To fix SOQL injection issues in Apex code, you should make the following modifications:
1. **Use Bind Variables**: Incorporate bind variables in SOQL queries to safely handle user input and prevent direct concatenation of user input.
2. **Sanitize Inputs**: Use `String.escapeSingleQuotes()` to sanitize all string inputs dynamically added to queries. Validate and sanitize user inputs, especially when they are used to identify objects, fields, or query portions.
3. **Avoid Direct Strings for Field/Object Names**: Do not pass field or object names as strings directly into queries. If dynamic queries are necessary, perform CRUD/FLS checks on fields and objects before including them.

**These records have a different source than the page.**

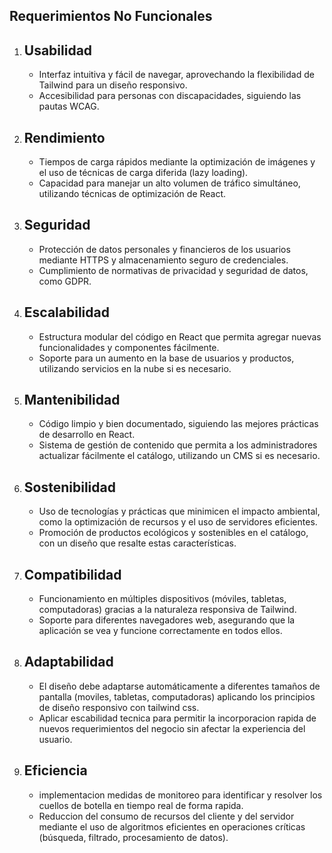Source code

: ## Requerimientos No Funcionales

1. ## **Usabilidad**
    * Interfaz intuitiva y fácil de navegar, aprovechando la flexibilidad de Tailwind para un diseño responsivo.
    * Accesibilidad para personas con discapacidades, siguiendo las pautas WCAG.

2. ## **Rendimiento**
    * Tiempos de carga rápidos mediante la optimización de imágenes y el uso de técnicas de carga diferida (lazy loading).
    * Capacidad para manejar un alto volumen de tráfico simultáneo, utilizando técnicas de optimización de React.

3. ## **Seguridad**
    * Protección de datos personales y financieros de los usuarios mediante HTTPS y almacenamiento seguro de credenciales.
    * Cumplimiento de normativas de privacidad y seguridad de datos, como GDPR.

4. ## **Escalabilidad**
    * Estructura modular del código en React que permita agregar nuevas funcionalidades y componentes fácilmente.
    * Soporte para un aumento en la base de usuarios y productos, utilizando servicios en la nube si es necesario.

5. ## **Mantenibilidad**
    * Código limpio y bien documentado, siguiendo las mejores prácticas de desarrollo en React.
    * Sistema de gestión de contenido que permita a los administradores actualizar fácilmente el catálogo, utilizando un CMS si es necesario.

6. ## **Sostenibilidad**
    * Uso de tecnologías y prácticas que minimicen el impacto ambiental, como la optimización de recursos y el uso de servidores eficientes.
    * Promoción de productos ecológicos y sostenibles en el catálogo, con un diseño que resalte estas características.

7. ## **Compatibilidad**
    * Funcionamiento en múltiples dispositivos (móviles, tabletas, computadoras) gracias a la naturaleza responsiva de Tailwind.
    * Soporte para diferentes navegadores web, asegurando que la aplicación se vea y funcione correctamente en todos ellos.
    
8. ## **Adaptabilidad**
    * El diseño debe  adaptarse  automáticamente a diferentes tamaños de pantalla (moviles, tabletas, computadoras) aplicando los principios de diseño responsivo con  tailwind css.
    * Aplicar escabilidad tecnica para permitir la incorporacion rapida de nuevos requerimientos del negocio sin afectar la experiencia del usuario.

9. ## **Eficiencia**
    * implementacion medidas de monitoreo para identificar y resolver los cuellos de botella en tiempo real de forma rapida.
    * Reduccion del consumo de recursos del cliente y del servidor mediante el uso de algoritmos eficientes en operaciones críticas (búsqueda, filtrado, procesamiento de datos).

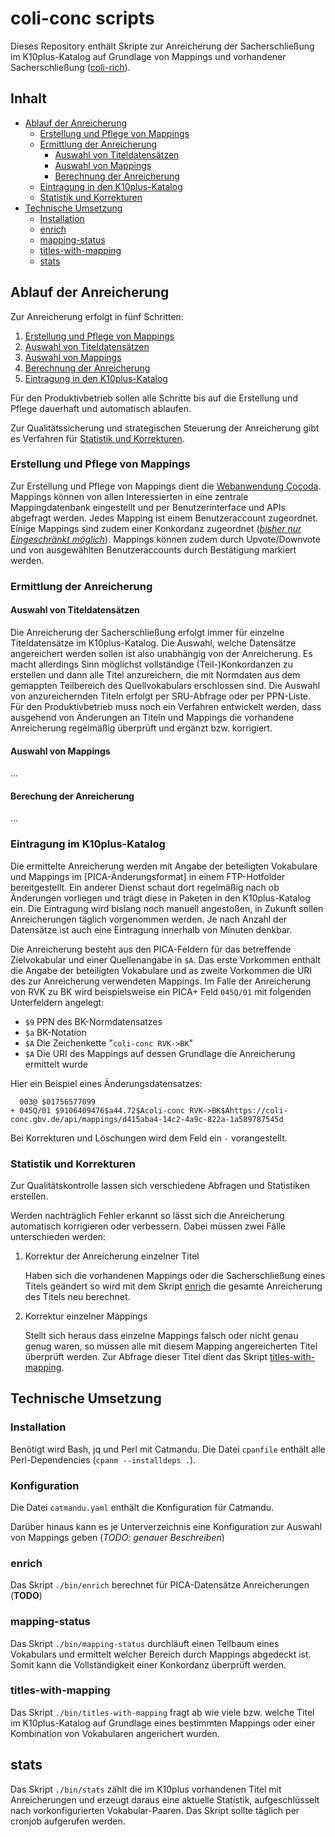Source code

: # coli-conc scripts

Dieses Repository enthält Skripte zur Anreicherung der Sacherschließung im K10plus-Katalog auf Grundlage von Mappings und vorhandener Sacherschließung ([coli-rich](https://coli-conc.gbv.de/de/coli-rich/)).

## Inhalt

* [Ablauf der Anreicherung](#ablauf-der-anreicherung)
  * [Erstellung und Pflege von Mappings](#erstellung-und-pflege-von-mappings)
  * [Ermittlung der Anreicherung](#ermittlung-der-anreicherung)
    * [Auswahl von Titeldatensätzen](#auswahl-von-titeldatensätzen)
    * [Auswahl von Mappings](#auswahl-von-mappings)
    * [Berechnung der Anreicherung](#berechnung-der-anreicherung)
  * [Eintragung in den K10plus-Katalog](#eintragung-in-den-k10plus-katalog)
  * [Statistik und Korrekturen](#statistik-und-korrekturen)
* [Technische Umsetzung](#technische-umsetzung)
  * [Installation](#installation)
  * [enrich](#enrich)
  * [mapping-status](#mapping-status)
  * [titles-with-mapping](#titles-with-mapping)
  * [stats](#stats)

## Ablauf der Anreicherung

Zur Anreicherung erfolgt in fünf Schritten:

1. [Erstellung und Pflege von Mappings](#erstellung-und-pflege-von-mappings)
2. [Auswahl von Titeldatensätzen](#auswahl-von-titeldatensätzen)
3. [Auswahl von Mappings](#auswahl-von-mappings)
4. [Berechnung der Anreicherung](#berechnung-der-anreicherung)
5. [Eintragung in den K10plus-Katalog](#eintragung-in-den-k10plus-katalog)

Für den Produktivbetrieb sollen alle Schritte bis auf die Erstellung und Pflege dauerhaft und automatisch ablaufen.

Zur Qualitätssicherung und strategischen Steuerung der Anreicherung gibt es Verfahren für [Statistik und Korrekturen](#statistik-und-korrekturen).

### Erstellung und Pflege von Mappings

Zur Erstellung und Pflege von Mappings dient die [Webanwendung Cocoda](https://coli-conc.gbv.de/cocoda/app/). Mappings können von allen Interessierten in eine zentrale Mappingdatenbank eingestellt und per Benutzerinterface und APIs abgefragt werden. Jedes Mapping ist einem Benutzeraccount zugeordnet. Einige Mappings sind zudem einer Konkordanz zugeordnet (*[bisher nur Eingeschränkt möglich](https://github.com/gbv/jskos-server/issues/98)*). Mappings können zudem durch Upvote/Downvote und von ausgewählten Benutzeraccounts durch Bestätigung markiert werden.

### Ermittlung der Anreicherung

#### Auswahl von Titeldatensätzen

Die Anreicherung der Sacherschließung erfolgt immer für einzelne Titeldatensätze im K10plus-Katalog. Die Auswahl, welche Datensätze angereichert werden sollen ist also unabhängig von der Anreicherung. Es macht allerdings Sinn möglichst vollständige (Teil-)Konkordanzen zu erstellen und dann alle Titel anzureichern, die mit Normdaten aus dem gemappten Teilbereich des Quellvokabulars erschlossen sind. Die Auswahl von anzureichernden Titeln erfolgt per SRU-Abfrage oder per PPN-Liste. Für den Produktivbetrieb muss noch ein Verfahren entwickelt werden, dass ausgehend von Änderungen an Titeln und Mappings die vorhandene Anreicherung regelmäßig überprüft und ergänzt bzw. korrigiert.

#### Auswahl von Mappings

...

#### Berechung der Anreicherung

...

### Eintragung im K10plus-Katalog

Die ermittelte Anreicherung werden mit Angabe der beteiligten Vokabulare und Mappings im [PICA-Änderungsformat] in einem FTP-Hotfolder bereitgestellt. Ein anderer Dienst schaut dort regelmäßig nach ob Änderungen vorliegen und trägt diese in Paketen in den K10plus-Katalog ein. Die Eintragung wird bislang noch manuell angestoßen, in Zukunft sollen Anreicherungen täglich vorgenommen werden. Je nach Anzahl der Datensätze ist auch eine Eintragung innerhalb von Minuten denkbar.

Die Anreicherung besteht aus den PICA-Feldern für das betreffende Zielvokabular und einer Quellenangabe in `$A`. Das erste Vorkommen enthält die Angabe der beteiligten Vokabulare und as zweite Vorkommen die URI des zur Anreicherung verwendeten Mappings. Im Falle der Anreicherung von RVK zu BK wird beispielsweise ein PICA+ Feld `045Q/01` mit folgenden Unterfeldern angelegt:

* `$9` PPN des BK-Normdatensatzes
* `$a` BK-Notation
* `$A` Die Zeichenkette "`coli-conc RVK->BK`"
* `$A` Die URI des Mappings auf dessen Grundlage die Anreicherung ermittelt wurde

Hier ein Beispiel eines Änderungsdatensatzes:

      003@ $01756577099
    + 045Q/01 $9106409476$a44.72$Acoli-conc RVK->BK$Ahttps://coli-conc.gbv.de/api/mappings/d415aba4-14c2-4a9c-822a-1a589787545d

Bei Korrekturen und Löschungen wird dem Feld ein `-` vorangestellt.

[PICA Änderungsformat]: https://pro4bib.github.io/pica/#/formate?id=%c3%84nderungsformat

### Statistik und Korrekturen

Zur Qualitätskontrolle lassen sich verschiedene Abfragen und Statistiken erstellen.

Werden nachträglich Fehler erkannt so lässt sich die Anreicherung automatisch korrigieren oder verbessern. Dabei müssen zwei Fälle unterschieden werden:

1. Korrektur der Anreicherung einzelner Titel

   Haben sich die vorhandenen Mappings oder die Sacherschließung eines Titels geändert so wird mit dem Skript [enrich](#enrich) die gesamte Anreicherung des Titels neu berechnet.

2. Korrektur einzelner Mappings

   Stellt sich heraus dass einzelne Mappings falsch oder nicht genau genug waren, so müssen alle mit diesem Mapping angereicherten Titel überprüft werden. Zur Abfrage dieser Titel dient das Skript [titles-with-mapping](#titles-with-mapping).

## Technische Umsetzung

### Installation

Benötigt wird Bash, jq und Perl mit Catmandu. Die Datei `cpanfile` enthält alle Perl-Dependencies (`cpanm --installdeps .`).

### Konfiguration

Die Datei `catmandu.yaml` enthält die Konfiguration für Catmandu.

Darüber hinaus kann es je Unterverzeichnis eine Konfiguration zur Auswahl von Mappings geben (*TODO: genauer Beschreiben*)

### enrich

Das Skript `./bin/enrich` berechnet für PICA-Datensätze Anreicherungen (**TODO**)

### mapping-status

Das Skript `./bin/mapping-status` durchläuft einen Teilbaum eines Vokabulars und ermittelt welcher Bereich durch Mappings abgedeckt ist. Somit kann die Vollständigkeit einer Konkordanz überprüft werden. 

### titles-with-mapping

Das Skript `./bin/titles-with-mapping` fragt ab wie viele bzw. welche Titel im K10plus-Katalog auf Grundlage eines bestimmten Mappings oder einer Kombination von Vokabularen angerichert wurden.

## stats

Das Skript `./bin/stats` zählt die im K10plus vorhandenen Titel mit Anreicherungen und erzeugt daraus eine aktuelle Statistik, aufgeschlüsselt nach vorkonfigurierten Vokabular-Paaren. Das Skript sollte täglich per cronjob aufgerufen werden.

4. **Secure API Context**: For apps using an API account with elevated privileges, ensure the query execution context does not allow unauthorized access to sensitive data.
5. **Validate and Restrict Inputs**: Validate and restrict user inputs to prevent malicious data from being used in query construction. Validate user inputs against a predefined whitelist of acceptable values to ensure only valid data is used.
6. **Avoid String Concatenation**: For dynamic SOQL queries, avoid using strings as building blocks. Instead, use `sObjectType` or `sObjectFields` to construct queries securely.
7. **Sanitize Public Method Parameters**: Ensure all parameters passed to public methods executing database operations are sanitized.
These changes ensure secure input handling and query construction, mitigating SOQL injection risks.